COLLIER CITIZEN

The View From Planet Kerth: Consider how the other shoe might feel

T.R. Kerth
Contributor

 

Decades ago, when I became the head varsity coach of a top-level high school team, Coach Sullins gave me the most important advice he could offer.

T.R. Kerth

He had coached his underdog basketball team to the state championship a few years earlier, but his advice had nothing to do with X’s and O’s since I coached girls’ soccer, not basketball. His comment applied to any sport — and, in fact, to virtually every aspect of living in a contentious, competitive world.

“You’ll have to make decisions in the best interest of your team,” he told me, “and no matter what choice you make, you’ll deal with players, parents and fans who will think you are wrong.”

Well, that seemed obvious enough. All players on the bench want to get into the game, all parents want their own kids to be at the center of the action and all fans who have never played the game know more than players, parents and coaches combined.

But then he passed on this bit of wisdom:

“Whenever a parent comes to me to gripe that I’m not giving his kid enough playing time, or I’m not playing him in the right position, or I’m not giving him a big enough leadership role, I listen to all he has to say and then I say to him: ‘You know, if I were in your shoes, I would feel the same way.’”

Coach Sullins paused — just as he would pause after saying it to a disgruntled parent — to let it sink in.

“It changes the conversation,” he explained. “I’m not telling him I’m right and he’s wrong. When I tell him he’s right to feel as he does, and that I would feel the same way in his shoes, I remind him how we’re both alike, although our situations differ. The discussion changes when you find something — anything — you can both agree about. And when you honor what it must feel like to wear his shoes, he stops to consider what your shoes must feel like.”

Over decades of coaching since then, I found that he was right. Even if you plan to move ahead according to your best judgment regardless of dissent, nothing is gained by digging in your heels and saying: “I’m right; you’re wrong.”

But gulfs may be spanned by saying: “I understand and respect why you feel as you do. I would feel that way, too, if I walked in your shoes.
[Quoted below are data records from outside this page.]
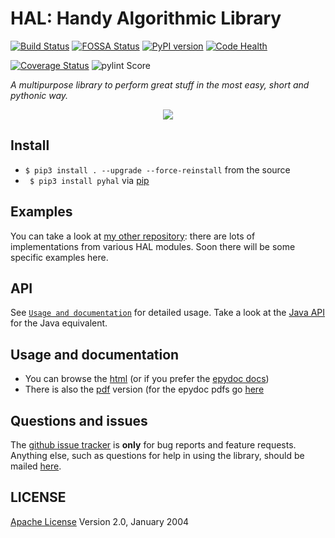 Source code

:# HAL: Handy Algorithmic Library

[![Build Status](https://travis-ci.org/sirfoga/pyhal.svg?branch=master)](https://travis-ci.org/sirfoga/pyhal) [![FOSSA Status](https://app.fossa.io/api/projects/git%2Bhttps%3A%2F%2Fgithub.com%2Fsirfoga%2Fpyhal.svg?type=shield)](https://app.fossa.io/projects/git%2Bhttps%3A%2F%2Fgithub.com%2Fsirfoga%2Fpyhal?ref=badge_shield) [![PyPI version](https://badge.fury.io/py/PyHal.svg)](https://pypi.org/project/PyHal/) [![Code Health](https://landscape.io/github/sirfoga/pyhal/master/landscape.svg?style=flat)](https://landscape.io/github/sirfoga/hal/master)
 
[![Coverage Status](https://coveralls.io/repos/github/sirfoga/pyhal/badge.svg?branch=master)](https://coveralls.io/github/sirfoga/pyhal?branch=master)
![pylint Score](https://mperlet.de/pybadge/badges/8.78.svg)
<!-- [![Stories in Ready](https://badge.waffle.io/sirfoga/hal.svg?label=ready&title=Ready)](http://waffle.io/sirfoga/hal) -->

*A multipurpose library to perform great stuff in the most easy, short and pythonic way.*

<div style="text-align:center"><img src ="https://github.com/sirfoga/pyhal/raw/master/logo.png" /></div>

## Install
* ``` $ pip3 install . --upgrade --force-reinstall ``` from the source
* ``` $ pip3 install pyhal``` via [pip](https://pypi.org/project/PyHal/)


## Examples
You can take a look at [my other repository](https://github.com/sirfoga/pymisc/tree/master/misc): there are lots of implementations from various HAL modules.
Soon there will be some specific examples here.


## API
See [```Usage and documentation```](#usage-and-documentation) for detailed usage.
Take a look at the [Java API](https://github.com/sirfoga/jhal) for the Java equivalent.


## Usage and documentation
- You can browse the [html](docs/doxygen/html/index.html) (or if you prefer the [epydoc docs](docs/epydoc/html/index.html))
- There is also the [pdf](docs/doxygen/pdf/api.pdf) version (for the epydoc pdfs go [here](docs/epydoc/pdf)


## Questions and issues
The [github issue tracker](https://github.com/sirfoga/pyhal/issues) is **only** for bug reports and feature requests. Anything else, such as questions for help in using the library, should be mailed [here](mailto:sirfoga@protonmail.com).


## LICENSE
[Apache License](http://www.apache.org/licenses/LICENSE-2.0) Version 2.0, January 2004


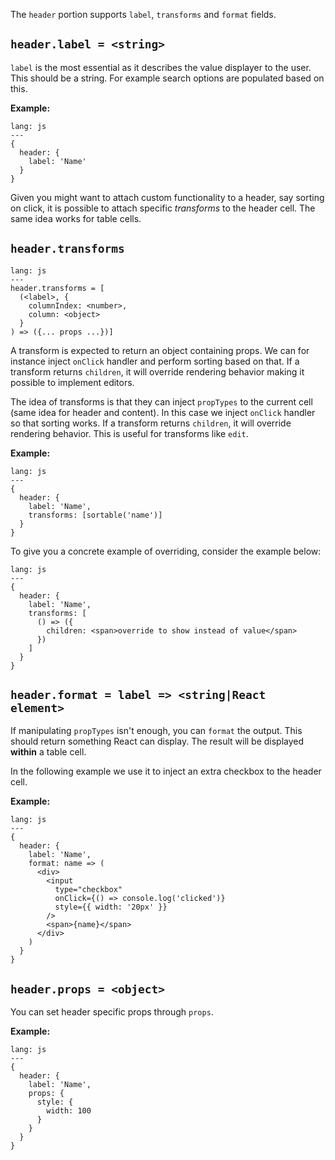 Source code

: The `header` portion supports `label`, `transforms` and `format` fields.

## **`header.label = <string>`**

`label` is the most essential as it describes the value displayer to the user. This should be a string. For example search options are populated based on this.

**Example:**

```code
lang: js
---
{
  header: {
    label: 'Name'
  }
}
```

Given you might want to attach custom functionality to a header, say sorting on click, it is possible to attach specific *transforms* to the header cell. The same idea works for table cells.

## **`header.transforms`**

```code
lang: js
---
header.transforms = [
  (<label>, {
    columnIndex: <number>,
    column: <object>
  }
) => ({... props ...})]
```

A transform is expected to return an object containing props. We can for instance inject `onClick` handler and perform sorting based on that. If a transform returns `children`, it will override rendering behavior making it possible to implement editors.

The idea of transforms is that they can inject `propTypes` to the current cell (same idea for header and content). In this case we inject `onClick` handler so that sorting works. If a transform returns `children`, it will override rendering behavior. This is useful for transforms like `edit`.

**Example:**

```code
lang: js
---
{
  header: {
    label: 'Name',
    transforms: [sortable('name')]
  }
}
```

To give you a concrete example of overriding, consider the example below:

```code
lang: js
---
{
  header: {
    label: 'Name',
    transforms: [
      () => ({
        children: <span>override to show instead of value</span>
      })
    ]
  }
}
```

## **`header.format = label => <string|React element>`**

If manipulating `propTypes` isn't enough, you can `format` the output. This should return something React can display. The result will be displayed **within** a table cell.

In the following example we use it to inject an extra checkbox to the header cell.

**Example:**

```code
lang: js
---
{
  header: {
    label: 'Name',
    format: name => (
      <div>
        <input
          type="checkbox"
          onClick={() => console.log('clicked')}
          style={{ width: '20px' }}
        />
        <span>{name}</span>
      </div>
    )
  }
}
```

## **`header.props = <object>`**

You can set header specific props through `props`.

**Example:**

```code
lang: js
---
{
  header: {
    label: 'Name',
    props: {
      style: {
        width: 100
      }
    }
  }
}
```
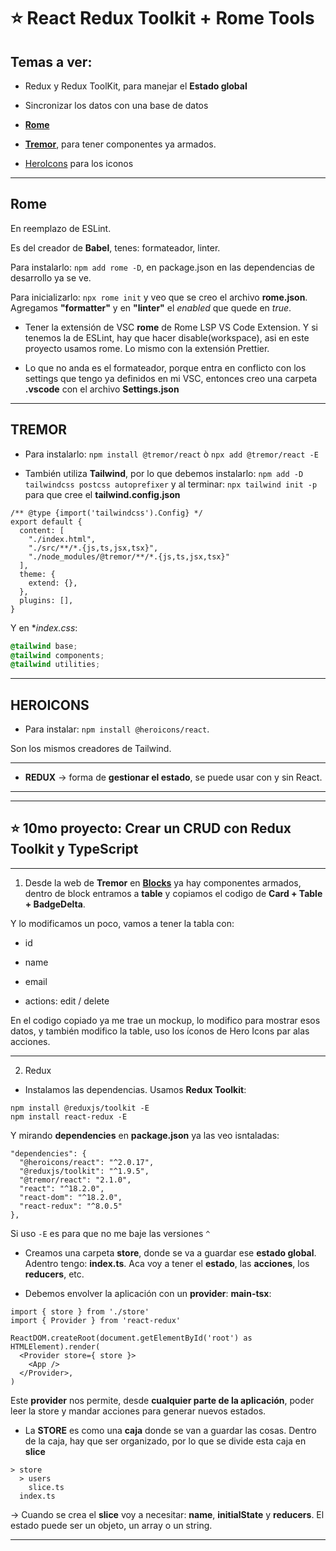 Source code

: # :star: React Redux Toolkit + Rome Tools 

## Temas a ver: 

- Redux y Redux ToolKit, para manejar el **Estado global**

- Sincronizar los datos con una base de datos

- [**Rome**](https://rome.tools/)

- [**Tremor**](https://www.tremor.so/), para tener componentes ya armados.

- [HeroIcons](https://heroicons.com/) para los iconos

---

## Rome

En reemplazo de ESLint.

Es del creador de **Babel**, tenes: formateador, linter. 

Para instalarlo: `npm add rome -D`, en package.json en las dependencias de desarrollo ya se ve.

Para inicializarlo: `npx rome init` y veo que se creo el archivo **rome.json**. Agregamos **"formatter"** y en **"linter"** el *enabled* que quede en *true*.

- Tener la extensión de VSC **rome** de Rome LSP VS Code Extension. Y si tenemos la de ESLint, hay que hacer disable(workspace), asi en este proyecto usamos rome. Lo mismo con la extensión Prettier.

- Lo que no anda es el formateador, porque entra en conflicto con los settings que tengo ya definidos en mi VSC, entonces creo una carpeta **.vscode** con el archivo **Settings.json**

---

## TREMOR

- Para instalarlo: `npm install @tremor/react` ò `npx add @tremor/react -E`

- También utiliza **Tailwind**, por lo que debemos instalarlo: `npm add -D tailwindcss postcss autoprefixer` y al terminar: `npx tailwind init -p` para que cree el **tailwind.config.json**

```
/** @type {import('tailwindcss').Config} */
export default {
  content: [
    "./index.html",
    "./src/**/*.{js,ts,jsx,tsx}",
    "./node_modules/@tremor/**/*.{js,ts,jsx,tsx}"
  ],
  theme: {
    extend: {},
  },
  plugins: [],
}
```

Y en **index.css*:

```CSS
@tailwind base;
@tailwind components;
@tailwind utilities;
```


---

## HEROICONS

- Para instalar: `npm install @heroicons/react`.

Son los mismos creadores de Tailwind.

---

- **REDUX** -> forma de **gestionar el estado**, se puede usar con y sin React. 

---
---

## ⭐ 10mo proyecto: Crear un CRUD con Redux Toolkit y TypeScript

---

1. Desde la web de **Tremor** en [**Blocks**](https://www.tremor.so/blocks/table) ya hay componentes armados, dentro de block entramos a **table** y copiamos el codigo de **Card + Table + BadgeDelta**.

Y lo modificamos un poco, vamos a tener la tabla con:

- id

- name

- email

- actions: edit / delete

En el codigo copiado ya me trae un mockup, lo modifico para mostrar esos datos, y también modifico la table, uso los íconos de Hero Icons par alas acciones.

---

2. Redux

- Instalamos las dependencias. Usamos **Redux Toolkit**:

```
npm install @reduxjs/toolkit -E
npm install react-redux -E
```

Y mirando **dependencies** en **package.json** ya las veo isntaladas:

```
"dependencies": {
  "@heroicons/react": "^2.0.17",
  "@reduxjs/toolkit": "^1.9.5",
  "@tremor/react": "2.1.0",
  "react": "^18.2.0",
  "react-dom": "^18.2.0",
  "react-redux": "^8.0.5"
},
```

Si uso `-E` es para que no me baje las versiones `^`

- Creamos una carpeta **store**, donde se va a guardar ese **estado global**. Adentro tengo: **index.ts**. Aca voy a tener el **estado**, las **acciones**, los **reducers**, etc.

- Debemos envolver la aplicación con un **provider**:
**main-tsx**:

```TSX
import { store } from './store'
import { Provider } from 'react-redux'

ReactDOM.createRoot(document.getElementById('root') as HTMLElement).render(
  <Provider store={ store }>
    <App />
  </Provider>,
)
```

Este **provider** nos permite, desde **cualquier parte de la aplicación**, poder leer la store y mandar acciones para generar nuevos estados.

- La **STORE** es como una **caja** donde se van a guardar las cosas. Dentro de la caja, hay que ser organizado, por lo que se divide esta caja en **slice**

```
> store
  > users
    slice.ts
  index.ts
```

-> Cuando se crea el **slice** voy a necesitar: **name**, **initialState** y **reducers**. El estado puede ser un objeto, un array o un string.


---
Nonetheless….”

I haven’t thought of Coach Sullins in a while, but I couldn’t help but recall his insightful advice when I listened to President Donald Trump’s recent speech in Saudi Arabia, in which he said of our struggle with Islamist extremism: “This is not a battle between different faiths, different sects or different civilizations.”

No, he explained, “This is a battle between Good and Evil.”

We are on the side of Good, he said, and if our side does not win utterly and completely, our failure “will be judged by God.”

I thought the speech was historic, as in: Wasn’t this the pep talk we heard in 1095 at the start of the First Crusade? And at the start of each of the eight Crusades that followed it?

Despite Trump’s protestations to the contrary, we most certainly are in a battle between different faiths, sects and civilizations, and we are in this millennium-old mess because extreme, rigid minds of every stripe insist on framing our differences in absolutes like “Good” and “Evil,” invoking a deity who wills us to obliterate the other side.

Good and Evil are extremes draped in religious cloth with no middle ground. And the president’s use of such extremist rhetoric — identical to the rhetoric the other side uses to define us — only fuels their recruitment narrative.

Should terrorists be hunted to their death? Of course. But they should die for their crimes against humanity, not because they are “Evil.”

Faiths, sects and civilizations are human-spawned institutions which can all change if we will them to. It is these institutions that are responsible for starting wars, and for ending them. That which is created by man can be shaped by man.

But once the battle is viewed as divinely ordained, with each side’s role in it absolute and unwaverable (“a battle between Good and Evil…judged by God”) it is easier for combatants to deny the innocence of any soul on the other side — even children, like those killed at a Manchester concert the day after the president’s speech, or the busload of Christians slaughtered in Egypt four days later.

The murder of innocents is intolerable and unthinkable by any civilized person — but it takes some mental sleight-of-hand to believe that only agents of Evil would walk in those shoes.

America killed 200,000 innocent noncombatants with atomic bombs in Hiroshima and Nagasaki, most of them women, children and the elderly, since every able man was deployed elsewhere. We incinerated 25,000 innocent noncombatants with firebombs over Dresden.

Acts of “Evil”?

Most Americans would call it a necessary (or at least justifiable) extremism. In our shoes, we found reasons that made the slaughter of innocents tolerable.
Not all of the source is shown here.